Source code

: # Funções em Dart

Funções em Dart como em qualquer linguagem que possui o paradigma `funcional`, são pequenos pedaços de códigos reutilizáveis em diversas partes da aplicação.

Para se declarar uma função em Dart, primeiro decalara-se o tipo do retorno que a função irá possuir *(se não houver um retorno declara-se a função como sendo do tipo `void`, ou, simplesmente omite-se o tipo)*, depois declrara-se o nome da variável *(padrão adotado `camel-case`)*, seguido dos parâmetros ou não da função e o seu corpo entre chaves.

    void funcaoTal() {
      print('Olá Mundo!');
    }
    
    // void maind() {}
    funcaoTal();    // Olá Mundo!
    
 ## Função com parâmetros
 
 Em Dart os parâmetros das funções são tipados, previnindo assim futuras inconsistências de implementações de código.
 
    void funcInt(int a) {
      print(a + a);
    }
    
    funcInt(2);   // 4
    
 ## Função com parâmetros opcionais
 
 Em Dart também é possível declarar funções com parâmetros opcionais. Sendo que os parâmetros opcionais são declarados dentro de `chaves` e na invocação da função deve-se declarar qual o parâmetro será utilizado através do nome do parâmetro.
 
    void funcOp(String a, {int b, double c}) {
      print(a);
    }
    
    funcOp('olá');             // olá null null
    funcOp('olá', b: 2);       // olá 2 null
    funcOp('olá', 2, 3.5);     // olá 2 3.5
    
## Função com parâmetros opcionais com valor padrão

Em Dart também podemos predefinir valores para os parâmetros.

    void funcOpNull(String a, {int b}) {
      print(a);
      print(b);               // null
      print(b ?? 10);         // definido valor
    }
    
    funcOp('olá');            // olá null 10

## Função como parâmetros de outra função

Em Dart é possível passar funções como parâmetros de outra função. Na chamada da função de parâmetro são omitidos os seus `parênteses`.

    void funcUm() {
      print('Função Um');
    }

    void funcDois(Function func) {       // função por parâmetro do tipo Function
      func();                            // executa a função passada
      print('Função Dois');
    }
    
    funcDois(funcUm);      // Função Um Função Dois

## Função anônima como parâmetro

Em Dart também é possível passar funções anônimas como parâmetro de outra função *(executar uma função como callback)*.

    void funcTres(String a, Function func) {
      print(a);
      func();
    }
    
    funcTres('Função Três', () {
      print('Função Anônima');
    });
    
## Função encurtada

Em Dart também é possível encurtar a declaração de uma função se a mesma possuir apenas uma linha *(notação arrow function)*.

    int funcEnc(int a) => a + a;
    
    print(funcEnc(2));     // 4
::::
> **DIRECTIONS FOR THIS TASK**
Would you please transcribe the records above in full and exactly?

> **SOLUTION**
Source code

: # Funções em Dart

Funções em Dart como em qualquer linguagem que possui o paradigma `funcional`, são pequenos pedaços de códigos reutilizáveis em diversas partes da aplicação.

Para se declarar uma função em Dart, primeiro decalara-se o tipo do retorno que a função irá possuir *(se não houver um retorno declara-se a função como sendo do tipo `void`, ou, simplesmente omite-se o tipo)*, depois declrara-se o nome da variável *(padrão adotado `camel-case`)*, seguido dos parâmetros ou não da função e o seu corpo entre chaves.

    void funcaoTal() {
      print('Olá Mundo!');
    }
    
    // void maind() {}
    funcaoTal();    // Olá Mundo!
    
 ## Função com parâmetros
 
 Em Dart os parâmetros das funções são tipados, previnindo assim futuras inconsistências de implementações de código.
 
    void funcInt(int a) {
      print(a + a);
    }
    
    funcInt(2);   // 4
    
 ## Função com parâmetros opcionais
 
 Em Dart também é possível declarar funções com parâmetros opcionais. Sendo que os parâmetros opcionais são declarados dentro de `chaves` e na invocação da função deve-se declarar qual o parâmetro será utilizado através do nome do parâmetro.
 
    void funcOp(String a, {int b, double c}) {
      print(a);
    }
    
    funcOp('olá');             // olá null null
    funcOp('olá', b: 2);       // olá 2 null
    funcOp('olá', 2, 3.5);     // olá 2 3.5
    
## Função com parâmetros opcionais com valor padrão

Em Dart também podemos predefinir valores para os parâmetros.

    void funcOpNull(String a, {int b}) {
      print(a);
      print(b);               // null
      print(b ?? 10);         // definido valor
    }
    
    funcOp('olá');            // olá null 10

## Função como parâmetros de outra função

Em Dart é possível passar funções como parâmetros de outra função. Na chamada da função de parâmetro são omitidos os seus `parênteses`.

    void funcUm() {
      print('Função Um');
    }

    void funcDois(Function func) {       // função por parâmetro do tipo Function
      func();                            // executa a função passada
      print('Função Dois');
    }
    
    funcDois(funcUm);      // Função Um Função Dois

## Função anônima como parâmetro

Em Dart também é possível passar funções anônimas como parâmetro de outra função *(executar uma função como callback)*.

    void funcTres(String a, Function func) {
      print(a);
      func();
    }
    
    funcTres('Função Três', () {
      print('Função Anônima');
    });
    
## Função encurtada

Em Dart também é possível encurtar a declaração de uma função se a mesma possuir apenas uma linha *(notação arrow function)*.

    int funcEnc(int a) => a + a;
    
    print(funcEnc(2));     // 4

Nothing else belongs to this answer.